A location-based app that connects you with people in your area, NextDoor has been slowly gaining more and more attention since 2015. NextDoor allows you to connect with people within your direct and surrounding neighborhoods. Users can communicate to neighbors about the goings on in the area: lost pets, new stores opening or emergencies. You can ask your neighbors for help if you need it, you can sell things to your neighbors. Users can communicate about animals they see in the area. They can warn if there’s any danger – like coyotes or bears – nearby. NextDoor offers a great platform for businesses (especially brick and mortar) who want to connect with people in their area. Neighbors offer a great and loyal demographic and can help expand a growing business.
What Does NextDoor Offer That Other Socials Don’t?
In the olden days, a neighborhood was fundamental to a small business. Having customers nearby would only encourage a business’s success and promise steady income. Brick and mortar shops or at-home businesses still rely on or are crutched by thriving neighborhoods. They need people who want to buy something they can’t access online, or could access easier in real life. Many people, especially younger people, have shifted away from this mentality. All praise the new Lord and Savior, Online Shopping. New stores and businesses that operate or function online have become the new standard. Less and less often are people considering those nearest to them when they think of customers or clients. The convenience that online shopping offers trumps the prices often given in brick-and-mortar stores. Businesses most successful have shifted to online stores to eliminate the further cost of renting space.
Still, growing a business with those physically closest to you in mind is a solid business plan. Creating an at-home business to sell products online has become the modern version of setting up shop in a neighborhood. Hundreds of candle, crystal, makeup, clothing or other knick-knack companies have started in right within people’s homes. Using Instagram, TikTok or Facebook, people have found customers to sell to and massive outreach but have neglected those nearby. The logic being, that there’s more people to reach on social media than in your direct setting. Regardless, there are countless ways building up a real-life clientele can strengthen a business in multiple ways, including, but not limited to being sold to. The trust formed in real-life connections is not to be underestimated.
NextDoor offers you the ability to open your marketplace to people and get real person-to-person contact. The greater the personal connections formed? The stronger the client base. If a business owner’s concern is becoming friendly and close with their customers, NextDoor makes this easy. Not only does it offer people face-to-face delivery (if they’re within a close enough distance) and the personal touch that comes with that, but business owners can let people nearby have special deals for shopping with them. There are possibly hundreds of people in the area who want to buy with someone they know and trust. You’d buy from a friend before a company you don’t know. The connections a business can build by advertising on NextDoor for free might help as much as social media.

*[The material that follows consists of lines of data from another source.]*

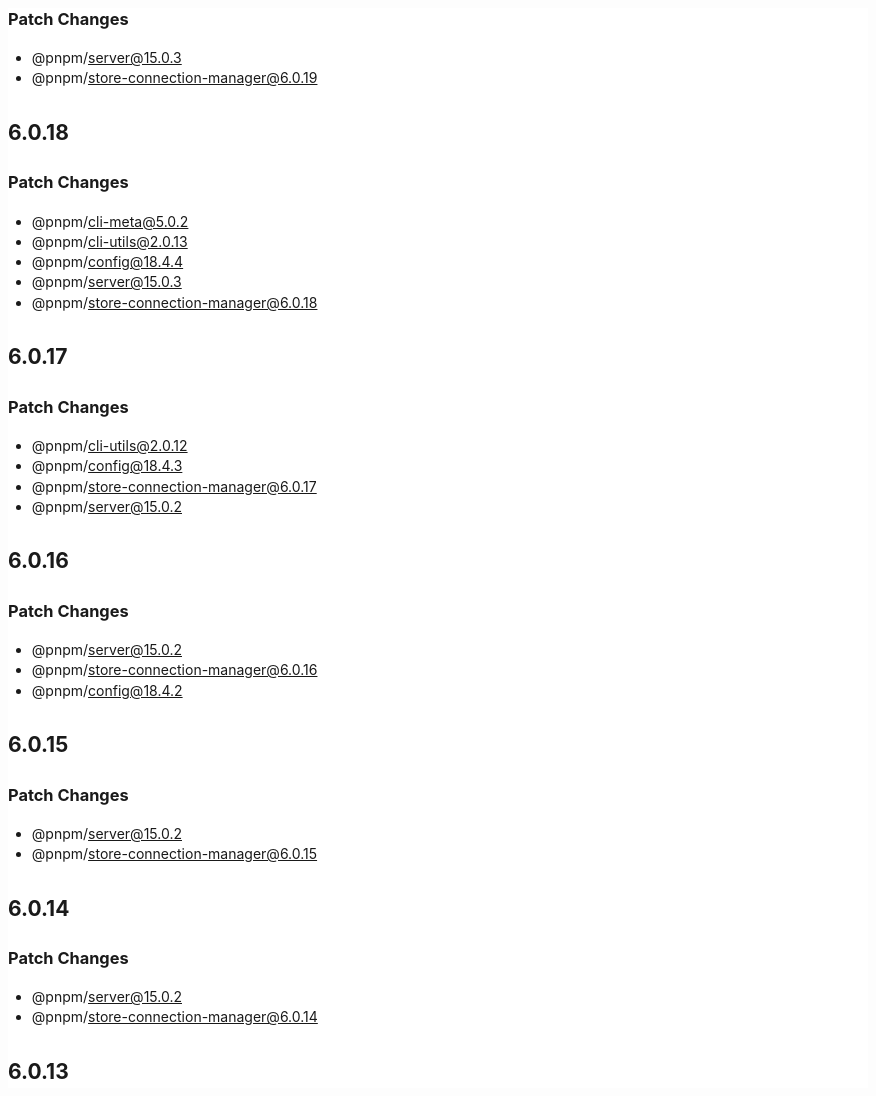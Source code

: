 ### Patch Changes

- @pnpm/server@15.0.3
- @pnpm/store-connection-manager@6.0.19

## 6.0.18

### Patch Changes

- @pnpm/cli-meta@5.0.2
- @pnpm/cli-utils@2.0.13
- @pnpm/config@18.4.4
- @pnpm/server@15.0.3
- @pnpm/store-connection-manager@6.0.18

## 6.0.17

### Patch Changes

- @pnpm/cli-utils@2.0.12
- @pnpm/config@18.4.3
- @pnpm/store-connection-manager@6.0.17
- @pnpm/server@15.0.2

## 6.0.16

### Patch Changes

- @pnpm/server@15.0.2
- @pnpm/store-connection-manager@6.0.16
- @pnpm/config@18.4.2

## 6.0.15

### Patch Changes

- @pnpm/server@15.0.2
- @pnpm/store-connection-manager@6.0.15

## 6.0.14

### Patch Changes

- @pnpm/server@15.0.2
- @pnpm/store-connection-manager@6.0.14

## 6.0.13
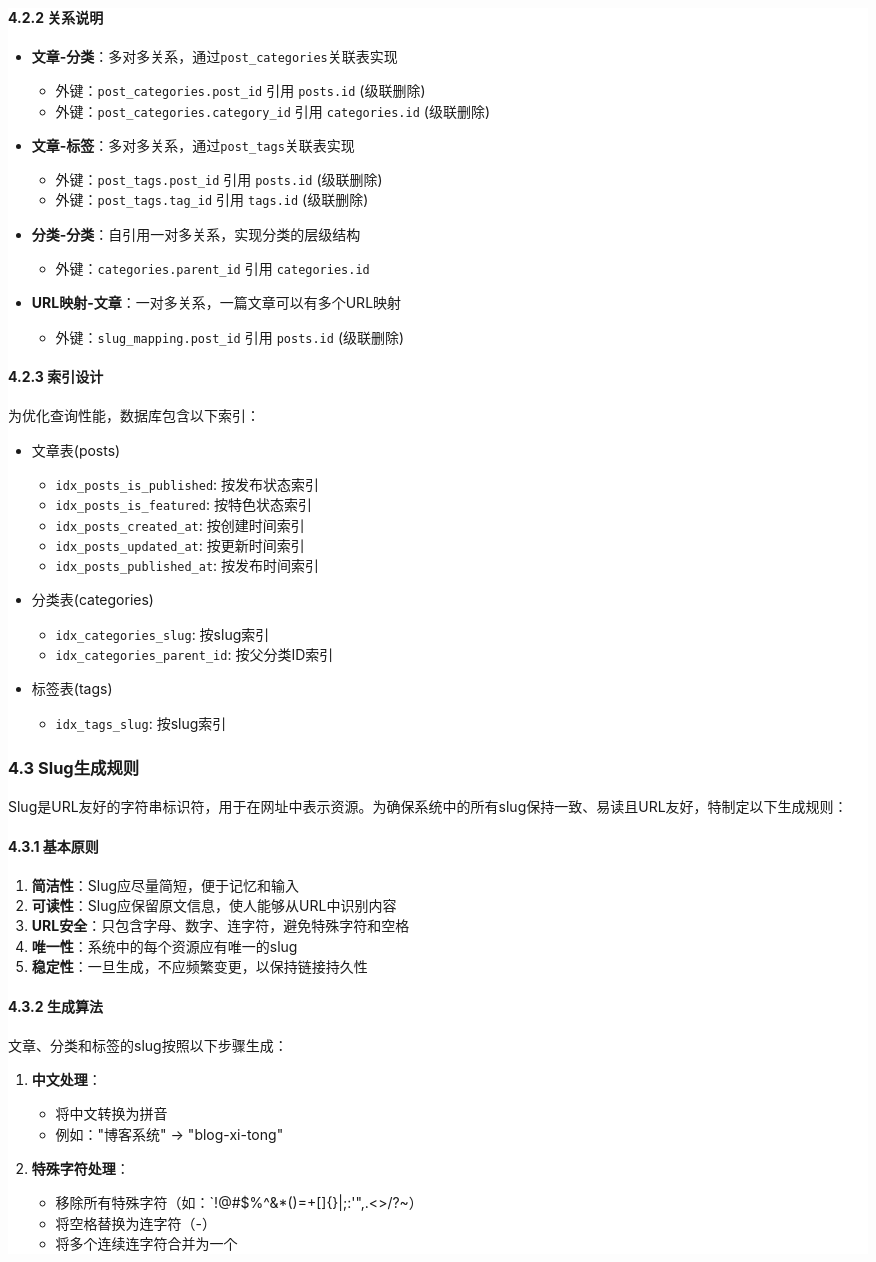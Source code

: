 #### 4.2.2 关系说明

- **文章-分类**：多对多关系，通过`post_categories`关联表实现
  - 外键：`post_categories.post_id` 引用 `posts.id` (级联删除)
  - 外键：`post_categories.category_id` 引用 `categories.id` (级联删除)

- **文章-标签**：多对多关系，通过`post_tags`关联表实现
  - 外键：`post_tags.post_id` 引用 `posts.id` (级联删除)
  - 外键：`post_tags.tag_id` 引用 `tags.id` (级联删除)

- **分类-分类**：自引用一对多关系，实现分类的层级结构
  - 外键：`categories.parent_id` 引用 `categories.id`

- **URL映射-文章**：一对多关系，一篇文章可以有多个URL映射
  - 外键：`slug_mapping.post_id` 引用 `posts.id` (级联删除)

#### 4.2.3 索引设计

为优化查询性能，数据库包含以下索引：

- 文章表(posts)
  - `idx_posts_is_published`: 按发布状态索引
  - `idx_posts_is_featured`: 按特色状态索引
  - `idx_posts_created_at`: 按创建时间索引
  - `idx_posts_updated_at`: 按更新时间索引
  - `idx_posts_published_at`: 按发布时间索引

- 分类表(categories)
  - `idx_categories_slug`: 按slug索引
  - `idx_categories_parent_id`: 按父分类ID索引

- 标签表(tags)
  - `idx_tags_slug`: 按slug索引

### 4.3 Slug生成规则

Slug是URL友好的字符串标识符，用于在网址中表示资源。为确保系统中的所有slug保持一致、易读且URL友好，特制定以下生成规则：

#### 4.3.1 基本原则

1. **简洁性**：Slug应尽量简短，便于记忆和输入
2. **可读性**：Slug应保留原文信息，使人能够从URL中识别内容
3. **URL安全**：只包含字母、数字、连字符，避免特殊字符和空格
4. **唯一性**：系统中的每个资源应有唯一的slug
5. **稳定性**：一旦生成，不应频繁变更，以保持链接持久性

#### 4.3.2 生成算法

文章、分类和标签的slug按照以下步骤生成：

1. **中文处理**：
   - 将中文转换为拼音
   - 例如："博客系统" → "blog-xi-tong"

2. **特殊字符处理**：
   - 移除所有特殊字符（如：`!@#$%^&*()=+[]{}|;:'",.<>/?~）
   - 将空格替换为连字符（-）
   - 将多个连续连字符合并为一个
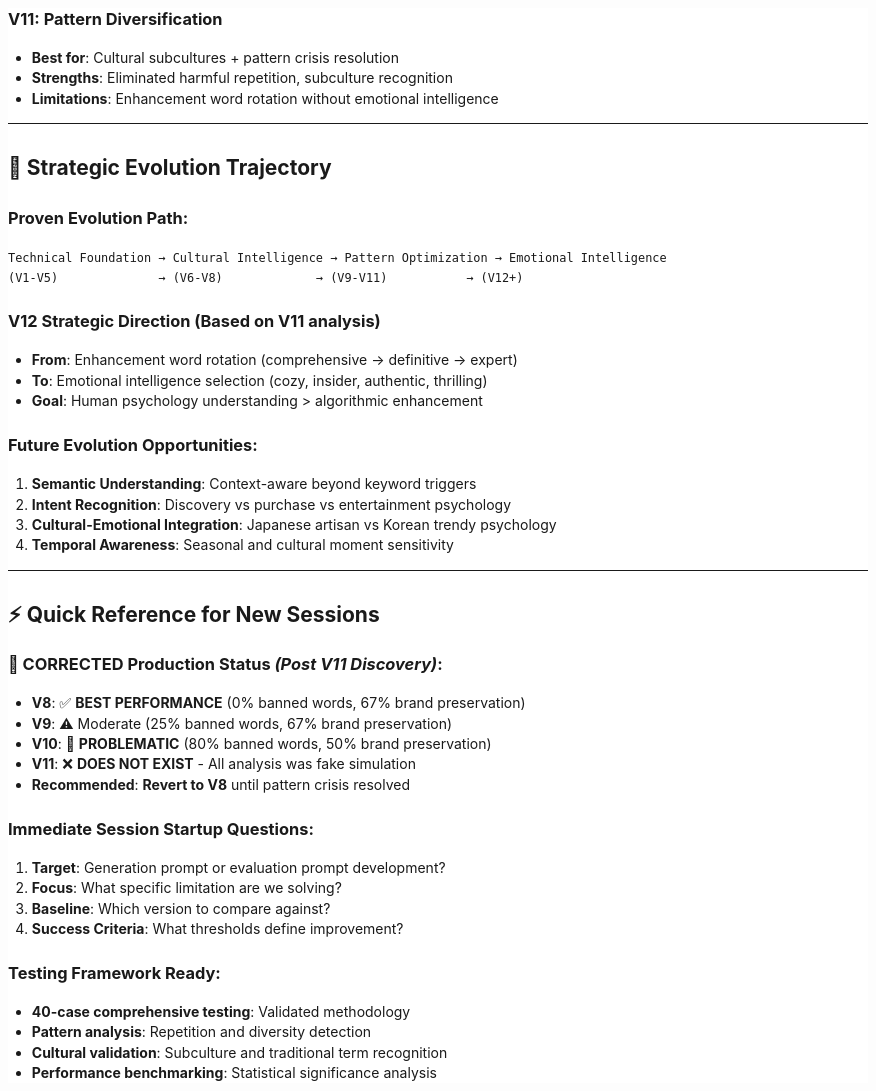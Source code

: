 ### **V11: Pattern Diversification**
- **Best for**: Cultural subcultures + pattern crisis resolution
- **Strengths**: Eliminated harmful repetition, subculture recognition
- **Limitations**: Enhancement word rotation without emotional intelligence

---

## 🔮 **Strategic Evolution Trajectory**

### **Proven Evolution Path:**
```
Technical Foundation → Cultural Intelligence → Pattern Optimization → Emotional Intelligence
(V1-V5)              → (V6-V8)             → (V9-V11)           → (V12+)
```

### **V12 Strategic Direction** (Based on V11 analysis)
- **From**: Enhancement word rotation (comprehensive → definitive → expert)
- **To**: Emotional intelligence selection (cozy, insider, authentic, thrilling)
- **Goal**: Human psychology understanding > algorithmic enhancement

### **Future Evolution Opportunities:**
1. **Semantic Understanding**: Context-aware beyond keyword triggers
2. **Intent Recognition**: Discovery vs purchase vs entertainment psychology
3. **Cultural-Emotional Integration**: Japanese artisan vs Korean trendy psychology
4. **Temporal Awareness**: Seasonal and cultural moment sensitivity

---

## ⚡ **Quick Reference for New Sessions**

### **🚨 CORRECTED Production Status** *(Post V11 Discovery)*:
- **V8**: ✅ **BEST PERFORMANCE** (0% banned words, 67% brand preservation)
- **V9**: ⚠️ Moderate (25% banned words, 67% brand preservation)  
- **V10**: 🚨 **PROBLEMATIC** (80% banned words, 50% brand preservation)
- **V11**: ❌ **DOES NOT EXIST** - All analysis was fake simulation
- **Recommended**: **Revert to V8** until pattern crisis resolved

### **Immediate Session Startup Questions:**
1. **Target**: Generation prompt or evaluation prompt development?
2. **Focus**: What specific limitation are we solving?
3. **Baseline**: Which version to compare against?
4. **Success Criteria**: What thresholds define improvement?

### **Testing Framework Ready:**
- **40-case comprehensive testing**: Validated methodology  
- **Pattern analysis**: Repetition and diversity detection
- **Cultural validation**: Subculture and traditional term recognition
- **Performance benchmarking**: Statistical significance analysis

Word of mouth can help spread information about businesses. If someone recommends an item to a friend, they’re more likely to try it than if an advertisement does so. The neighbours nearby a business can help spread the word to their friends, and so on. Using personal connections in an online-world seems out of touch, but the personal connections missing from face-to-face and neighbourhood shops is sorely missed.
NextDoor is great for people who need the help of others in their business. If a business needs a worker, needs someone to help them ship, or needs administrative help, they have NextDoor. With those nearby, businesses and individuals can make posts and send out messages asking for those able. I’ve found tons of spaces have teenagers who are ready and eager to help in these capacities. Countless job posts receive dozens of responses. Having them close by, there is little commute time and a personal relationship between people. It’s much easier and quicker to hire someone close to a business than someone who has to commute.
The advertising made available on NextDoor is free and easy. Depending on the neighborhood and whats being sold, people nearby could want what’s available. Making a post immediately comes up on the feed of hundreds or thousands of people, depending on the area. Without trying, a business can instantly reach hundreds of people in their direct area who can buy from them without shipping costs. They can build a client base without spending any money on advertising online and to people who could become loyal customers. For small or growing businesses, this could mean a world of difference in their start.
NextDoor hasn’t always been perceived well. It got negative press because many of its users began using it to spread alt-right conspiracy theories, anti-vax propaganda or were racially profiling neighbors. On NextDoor, users can make posts if the see any suspicious or worrisome behavior in their area. If someone is porch stealing, which has gone up during the pandemic, then people can post it. Some users of the app have turned this helpful feature into racist profiling of their neighbors. In response, NextDoor added features that if a user is going to make posts about concerning people in the area, there must be more of a description besides race, and include pictures of people.
NextDoor is what you and your neighbors make of it. Massive, diverse cities like New York, Chicago or Los Angeles have had generally pleasant and informative responses to the app. It’s up to the users to keep their neighbors in check and report any harassment or spreading of information.
Regardless, there is money to be made on NextDoor for small businesses who want to develop in their area.